TO DO
If a line of the data below holds the string "subsection", copy it.

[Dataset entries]
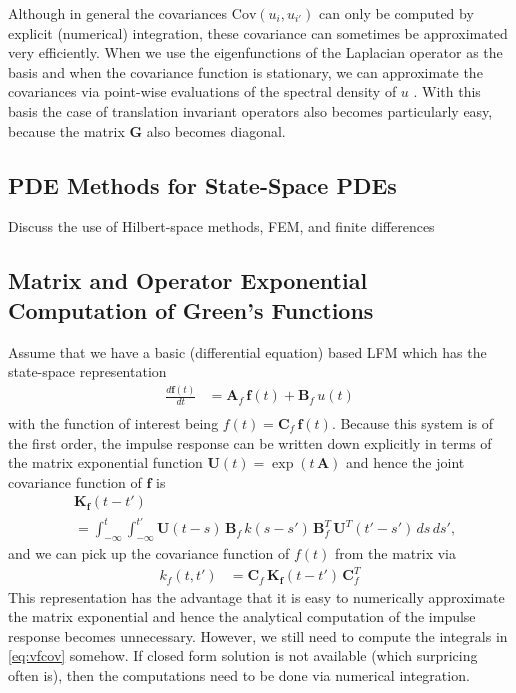 \documentclass[journal]{IEEEtran}
\newcommand{\simo}[1]{{\color{red}#1}}
\begin{document}
Although in general the covariances $\mathrm{Cov}(u_i,u_{i'})$ can only be computed by explicit (numerical) integration, these covariance can sometimes be approximated very efficiently. When we use the eigenfunctions of the Laplacian operator as the basis and when the covariance function is stationary, we can approximate the covariances via point-wise evaluations of the spectral density of $u$ \cite{Solin+Sarkka:2016}. With this basis the case of translation invariant operators also becomes particularly easy, because the matrix $\mathbf{G}$ also becomes diagonal.

\subsection{PDE Methods for State-Space PDEs}

\simo{Discuss the use of Hilbert-space methods, FEM, and finite differences}



\subsection{Matrix and Operator Exponential Computation of Green's Functions}
%
Assume that we have a basic (differential equation) based LFM which has the state-space representation
%
\begin{equation}
\begin{split}
  \frac{d\mathbf{f}(t)}{dt}
  &= \mathbf{A}_f \, \mathbf{f}(t) + \mathbf{B}_f \, u(t) \\
\end{split}
\end{equation}
%
with the function of interest being $f(t) = \mathbf{C}_f \, \mathbf{f}(t)$. Because this system is of the first order, the impulse response can be written down explicitly in terms of the matrix exponential function $\mathbf{U}(t) = \exp(t \, \mathbf{A})$ and hence the joint covariance function of $\mathbf{f}$ is
%
\begin{equation}
\begin{split}
  &\mathbf{K}_\mathbf{f}(t - t')
  \\ &
  =
  \int_{-\infty}^{t} \int_{-\infty}^{t'}
  \mathbf{U}(t - s) \, \mathbf{B}_f \, k(s - s') \,
  \mathbf{B}_f^T \, \mathbf{U}^T(t' - s') \, ds \, ds',
\end{split}
\label{eq:vfcov}
\end{equation}
%
and we can pick up the covariance function of $f(t)$ from the matrix via
%
\begin{equation}
\begin{split}
  k_f(t,t') &=
  \mathbf{C}_f \, \mathbf{K}_\mathbf{f}(t - t') \, \mathbf{C}_f^T
\end{split}
\label{eq:fcov2}
\end{equation}
%
This representation has the advantage that it is easy to numerically approximate the matrix exponential and hence the analytical computation of the impulse response becomes unnecessary. However, we still need to compute the integrals in \eqref{eq:vfcov} somehow. If closed form solution is not available (which surpricing often is), then the computations need to be done via numerical integration.
\end{document}
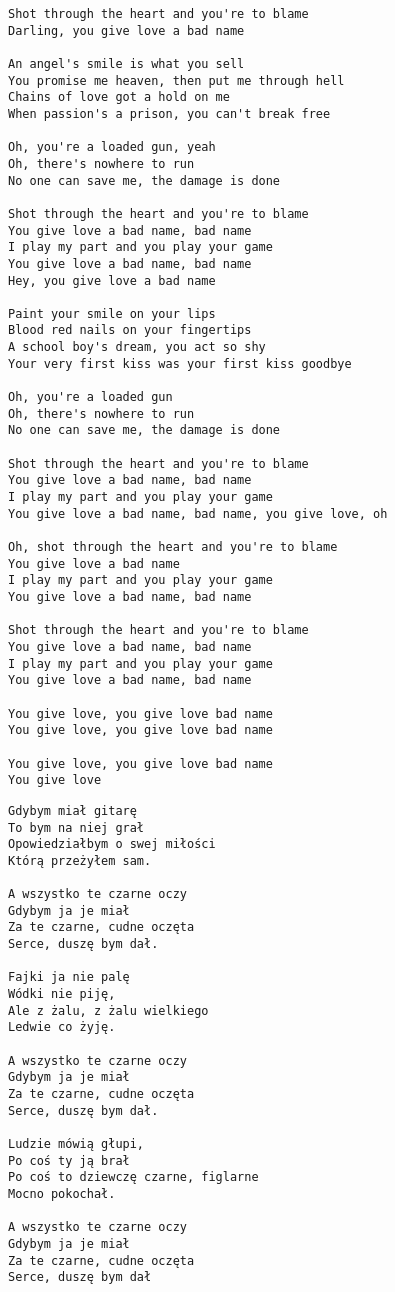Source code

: \documentclass[12pt]{article}
\begin{document}
\begin{verbatim}
Shot through the heart and you're to blame
Darling, you give love a bad name

An angel's smile is what you sell
You promise me heaven, then put me through hell
Chains of love got a hold on me
When passion's a prison, you can't break free

Oh, you're a loaded gun, yeah
Oh, there's nowhere to run
No one can save me, the damage is done

Shot through the heart and you're to blame
You give love a bad name, bad name
I play my part and you play your game
You give love a bad name, bad name
Hey, you give love a bad name

Paint your smile on your lips
Blood red nails on your fingertips
A school boy's dream, you act so shy
Your very first kiss was your first kiss goodbye

Oh, you're a loaded gun
Oh, there's nowhere to run
No one can save me, the damage is done

Shot through the heart and you're to blame
You give love a bad name, bad name
I play my part and you play your game
You give love a bad name, bad name, you give love, oh

Oh, shot through the heart and you're to blame
You give love a bad name
I play my part and you play your game
You give love a bad name, bad name

Shot through the heart and you're to blame
You give love a bad name, bad name
I play my part and you play your game
You give love a bad name, bad name

You give love, you give love bad name
You give love, you give love bad name

You give love, you give love bad name
You give love
\end{verbatim}
\clearpage

\begin{verbatim}
Gdybym miał gitarę
To bym na niej grał
Opowiedziałbym o swej miłości
Którą przeżyłem sam.

A wszystko te czarne oczy
Gdybym ja je miał
Za te czarne, cudne oczęta
Serce, duszę bym dał.

Fajki ja nie palę
Wódki nie piję,
Ale z żalu, z żalu wielkiego
Ledwie co żyję.

A wszystko te czarne oczy
Gdybym ja je miał
Za te czarne, cudne oczęta
Serce, duszę bym dał.

Ludzie mówią głupi,
Po coś ty ją brał
Po coś to dziewczę czarne, figlarne
Mocno pokochał.

A wszystko te czarne oczy
Gdybym ja je miał
Za te czarne, cudne oczęta
Serce, duszę bym dał
\end{verbatim}
\clearpage
\end{document}

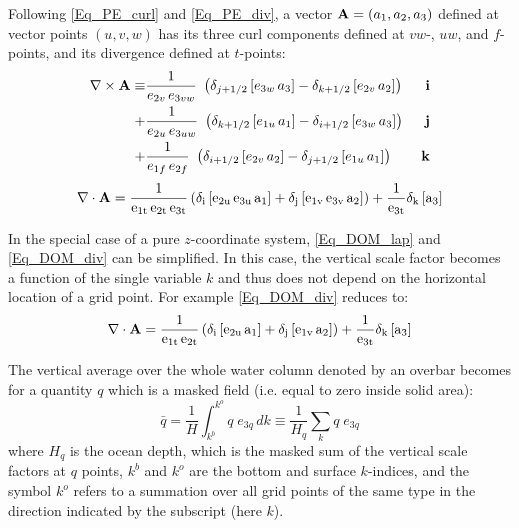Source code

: Following \eqref{Eq_PE_curl} and \eqref{Eq_PE_div}, a vector ${\rm {\bf A}}=\left( a_1,a_2,a_3\right)$ 
defined at vector points $(u,v,w)$ has its three curl components defined at $vw$-, $uw$, 
and $f$-points, and its divergence defined at $t$-points:
\begin{eqnarray}  \label{Eq_DOM_curl}
 \nabla \times {\rm {\bf A}}\equiv &
      \frac{1}{e_{2v}\,e_{3vw} } \ \left( \delta_{j +1/2} \left[e_{3w}\,a_3 \right] -\delta_{k+1/2} \left[e_{2v} \,a_2 \right] \right)  &\ \mathbf{i} \\ 
 +& \frac{1}{e_{2u}\,e_{3uw}} \ \left( \delta_{k+1/2} \left[e_{1u}\,a_1  \right] -\delta_{i +1/2} \left[e_{3w}\,a_3 \right] \right)  &\ \mathbf{j} \\
 +& \frac{1}{e_{1f} \,e_{2f}    } \ \left( \delta_{i +1/2} \left[e_{2v}\,a_2  \right] -\delta_{j +1/2} \left[e_{1u}\,a_1 \right] \right)  &\ \mathbf{k}
 \end{eqnarray}
\begin{equation} \label{Eq_DOM_div}
\nabla \cdot \rm{\bf A}=\frac{1}{e_{1t}\,e_{2t}\,e_{3t}}\left( \delta_i \left[e_{2u}\,e_{3u}\,a_1 \right]
                                                                                         +\delta_j \left[e_{1v}\,e_{3v}\,a_2 \right] \right)+\frac{1}{e_{3t} }\delta_k \left[a_3 \right]
\end{equation}

In the special case of a pure $z$-coordinate system, \eqref{Eq_DOM_lap} and 
\eqref{Eq_DOM_div} can be simplified. In this case, the vertical scale factor 
becomes a function of the single variable $k$ and thus does not depend on the 
horizontal location of a grid point. For example \eqref{Eq_DOM_div} reduces to: 
\begin{equation*}
\nabla \cdot \rm{\bf A}=\frac{1}{e_{1t}\,e_{2t}} \left( \delta_i \left[e_{2u}\,a_1 \right] 
                                                                              +\delta_j \left[e_{1v}\, a_2 \right]  \right)
                                                     +\frac{1}{e_{3t}} \delta_k \left[             a_3 \right]
\end{equation*}

The vertical average over the whole water column denoted by an overbar becomes 
for a quantity $q$ which is a masked field (i.e. equal to zero inside solid area):
\begin{equation} \label{DOM_bar}
\bar q 	=         \frac{1}{H}    \int_{k^b}^{k^o} {q\;e_{3q} \,dk} 
		\equiv \frac{1}{H_q }\sum\limits_k {q\;e_{3q} }
\end{equation}
where $H_q$  is the ocean depth, which is the masked sum of the vertical scale 
factors at $q$ points, $k^b$ and $k^o$ are the bottom and surface $k$-indices, 
and the symbol $k^o$ refers to a summation over all grid points of the same type 
in the direction indicated by the subscript (here $k$). 

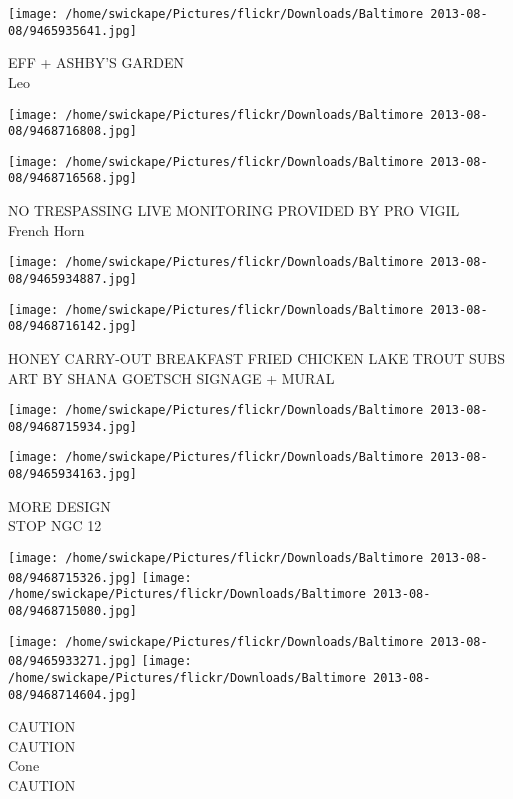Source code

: \documentclass[10pt,letterpaper]{article}
\begin{document}
\vspace{0.25in}
\texttt{[image: /home/swickape/Pictures/flickr/Downloads/Baltimore 2013-08-08/9465935641.jpg]}

EFF + ASHBY'S GARDEN\\
Leo
\pagebreak

\texttt{[image: /home/swickape/Pictures/flickr/Downloads/Baltimore 2013-08-08/9468716808.jpg]}

\vspace{0.25in}
\texttt{[image: /home/swickape/Pictures/flickr/Downloads/Baltimore 2013-08-08/9468716568.jpg]}

NO TRESPASSING LIVE MONITORING PROVIDED BY PRO VIGIL\\
French Horn
\pagebreak

\texttt{[image: /home/swickape/Pictures/flickr/Downloads/Baltimore 2013-08-08/9465934887.jpg]}

\vspace{0.25in}
\texttt{[image: /home/swickape/Pictures/flickr/Downloads/Baltimore 2013-08-08/9468716142.jpg]}

HONEY CARRY{-}OUT BREAKFAST FRIED CHICKEN LAKE TROUT SUBS\\
ART BY SHANA GOETSCH SIGNAGE + MURAL
\pagebreak

\texttt{[image: /home/swickape/Pictures/flickr/Downloads/Baltimore 2013-08-08/9468715934.jpg]}

\vspace{0.25in}
\texttt{[image: /home/swickape/Pictures/flickr/Downloads/Baltimore 2013-08-08/9465934163.jpg]}

MORE DESIGN\\
STOP NGC 12
\pagebreak

\texttt{[image: /home/swickape/Pictures/flickr/Downloads/Baltimore 2013-08-08/9468715326.jpg]}
\texttt{[image: /home/swickape/Pictures/flickr/Downloads/Baltimore 2013-08-08/9468715080.jpg]}

\texttt{[image: /home/swickape/Pictures/flickr/Downloads/Baltimore 2013-08-08/9465933271.jpg]}
\texttt{[image: /home/swickape/Pictures/flickr/Downloads/Baltimore 2013-08-08/9468714604.jpg]}

CAUTION\\
CAUTION\\
Cone\\
CAUTION
\pagebreak
\end{document}
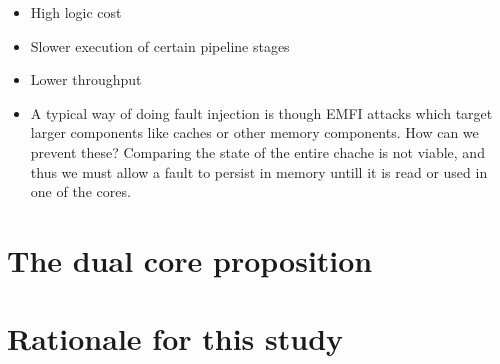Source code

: \begin{itemize}
    \item High logic cost 
    \item Slower execution of certain pipeline stages
    \item Lower throughput 
    \item A typical way of doing fault injection is though EMFI attacks which target larger components like caches or other memory components.
    How can we prevent these? Comparing the state of the entire chache is not viable, and thus we must allow a fault to persist in 
    memory untill it is read or used in one of the cores.
\end{itemize}
\section{The dual core proposition}
\section{Rationale for this study}

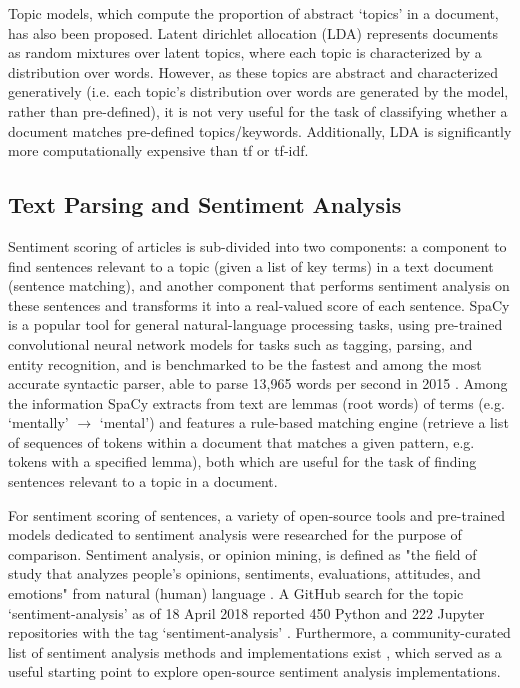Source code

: \documentclass{report}
\begin{document}
Topic models, which compute the proportion of abstract `topics' in a document, has also been proposed.
Latent dirichlet allocation (LDA) \cite{blei2003latent} represents documents as random mixtures over latent topics, where each topic is characterized by a distribution over words.
However, as these topics are abstract and characterized generatively (i.e. each topic's distribution over words are generated by the model, rather than pre-defined), it is not very useful for the task of classifying whether a document matches pre-defined topics/keywords.
Additionally, LDA is significantly more computationally expensive than tf or tf-idf.

\subsection{Text Parsing and Sentiment Analysis} \label{tc-sentiment}
Sentiment scoring of articles is sub-divided into two components: a component to find sentences relevant to a topic (given a list of key terms) in a text document (sentence matching), and another component that performs sentiment analysis on these sentences and transforms it into a real-valued score of each sentence. 
SpaCy \cite{SpaCy} is a popular tool for general natural-language processing tasks, using pre-trained convolutional neural network models for tasks such as tagging, parsing, and entity recognition, and is benchmarked to be the fastest and among the most accurate syntactic parser, able to parse 13,965 words per second in 2015 \cite{choi2015depends}.
Among the information SpaCy extracts from text are lemmas (root words) of terms (e.g. `mentally' $\rightarrow$ `mental') and features a rule-based matching engine (retrieve a list of sequences of tokens within a document that matches a given pattern, e.g. tokens with a specified lemma), both which are useful for the task of finding sentences relevant to a topic in a document.

For sentiment scoring of sentences, a variety of open-source tools and pre-trained models dedicated to sentiment analysis were researched for the purpose of comparison.
Sentiment analysis, or opinion mining, is defined as "the field of study that analyzes people's opinions, sentiments, evaluations, attitudes, and emotions" from natural (human) language \cite{liu2012sentiment}.
A GitHub search for the topic `sentiment-analysis' as of 18 April 2018 reported 450 Python and 222 Jupyter repositories with the tag `sentiment-analysis' \cite{GitHub-sentiment-analysis}.
Furthermore, a community-curated list of sentiment analysis methods and implementations exist \cite{awesome-sentiment-analysis}, which served as a useful starting point to explore open-source sentiment analysis implementations.
\end{document}
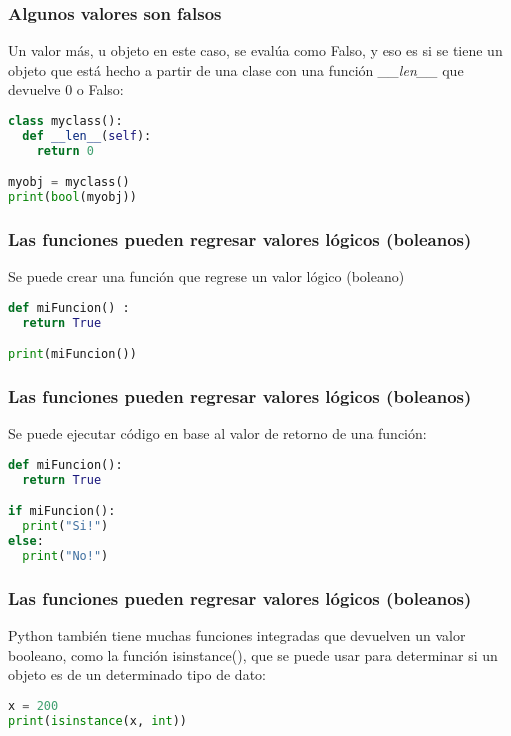 \begin{frame}[fragile]
  \frametitle{Algunos valores son falsos}

  Un valor más, u objeto en este caso, se evalúa como Falso, y eso es si
  se tiene un objeto que está hecho a partir de una clase con una función
  \emph{\_\_len\_\_} que devuelve 0 o Falso: 

  \vspace{\baselineskip}
  \begin{lstlisting}[language=Python]
class myclass():
  def __len__(self):
    return 0

myobj = myclass()
print(bool(myobj))
  \end{lstlisting}
\end{frame}

\begin{frame}[fragile]
  \frametitle{Las funciones pueden regresar valores lógicos (boleanos)}

  Se puede crear una función que regrese un valor lógico (boleano)

  \vspace{\baselineskip}
  \begin{lstlisting}[language=Python]
def miFuncion() :
  return True

print(miFuncion())
  \end{lstlisting}
\end{frame}

\begin{frame}[fragile]
  \frametitle{Las funciones pueden regresar valores lógicos (boleanos)}

  Se puede ejecutar código en base al valor de retorno de una función:

  \vspace{\baselineskip}
  \begin{lstlisting}[language=Python]
def miFuncion():
  return True

if miFuncion():
  print("Si!")
else:
  print("No!") 
  \end{lstlisting}
\end{frame}

\begin{frame}[fragile]
  \frametitle{Las funciones pueden regresar valores lógicos (boleanos)}

  Python también tiene muchas funciones integradas que devuelven un valor
  booleano, como la función \textcolor{codeKeyword2}{isinstance}(),
  que se puede usar para determinar si un objeto es de un determinado
  tipo de dato: 

  \vspace{\baselineskip}
  \begin{lstlisting}[language=Python]
x = 200
print(isinstance(x, int)) 
  \end{lstlisting}
\end{frame}

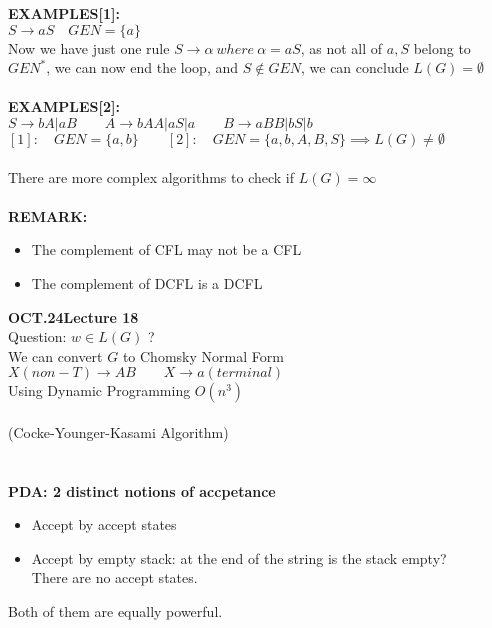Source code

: \documentclass[11pt]{article}
\begin{document}
\textbf{EXAMPLES[1]:}\\
$S \to aS \quad GEN = \{ a \}$\\
Now we have just one rule $S \to \alpha \ where\  \alpha = aS$, as not all of $a, S$ belong to $GEN^*$, we can now end the loop, and $S \notin GEN$, we can conclude $L(G) = \emptyset$\\
\\
\textbf{EXAMPLES[2]:}\\
$S \to bA | aB \quad \quad A \to bAA|aS|a \quad\quad B\to aBB|bS|b$\\
$[1]:\quad GEN = \{a, b\} \quad\quad [2]:\quad GEN = \{ a, b, A, B, S \} \implies L(G) \neq \emptyset $
\\
\\
There are more complex algorithms to check if $L(G) = \infty$
\\
\\
\textbf{REMARK:}
\begin{itemize}
	\item The complement of CFL may not be a CFL
	\item The complement of DCFL is a DCFL
\end{itemize}





\textbf{OCT.24\quad\quad Lecture 18}\\
Question: $w \in L(G)$ ? \\
We can convert $G$ to Chomsky Normal Form $X(non-T) \to AB \quad \quad X \to a (terminal)$\\
Using Dynamic Programming $O(n^3)$\\
\\
(Cocke-Younger-Kasami Algorithm)
\\
\\
\\
\textbf{PDA: 2 distinct notions of accpetance}
\begin{itemize}
	\item Accept by accept states
	\item Accept by empty stack: at the end of the string is the stack empty?\\
	There are no accept states.
\end{itemize}
Both of them are equally powerful.
\end{document}
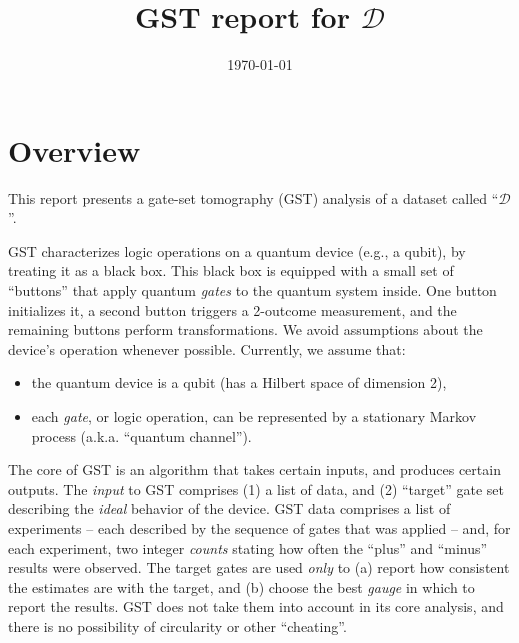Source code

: \documentclass{article}[11pt]
\begin{document}
\title{GST report for $\mathcal{D}$}
\date{\vspace{-1cm}\today}

\begingroup
\let\center\flushleft
\let\endcenter\endflushleft
\maketitle
\endgroup

\section{Overview}
This report presents a gate-set tomography (GST) analysis of a dataset called ``$\mathcal{D}$''.  

GST characterizes logic operations on a quantum device (e.g., a qubit), by treating it as a black box.  This black box is equipped with a small set of ``buttons'' that apply quantum \emph{gates} to the quantum system inside.  One button initializes it, a second button triggers a 2-outcome measurement, and the remaining buttons perform transformations.  We avoid assumptions about the device's operation whenever possible.  Currently, we assume that:
\begin{itemize}
\item the quantum device is a qubit (has a Hilbert space of dimension 2),
\item each \emph{gate}, or logic operation, can be represented by a stationary Markov process (a.k.a. ``quantum channel'').
\end{itemize}
The core of GST is an algorithm that takes certain inputs, and produces certain outputs.  The \emph{input} to GST comprises (1) a list of data, and (2) ``target'' gate set describing the \emph{ideal} behavior of the device.  GST data comprises a list of experiments -- each described by the sequence of gates that was applied -- and, for each experiment, two integer \emph{counts} stating how often the ``plus'' and ``minus'' results were observed.  The target gates are used \emph{only} to (a) report how consistent the estimates are with the target, and (b) choose the best \emph{gauge} in which to report the results.  GST does not take them into account in its core analysis, and there is no possibility of circularity or other ``cheating''.
\end{document}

TASK OUTPUT
\subsection{PDE Methods for State-Space PDEs}
\subsection{Matrix and Operator Exponential Computation of Green's Functions}
\subsection{Text Parsing and Sentiment Analysis} \label{tc-sentiment}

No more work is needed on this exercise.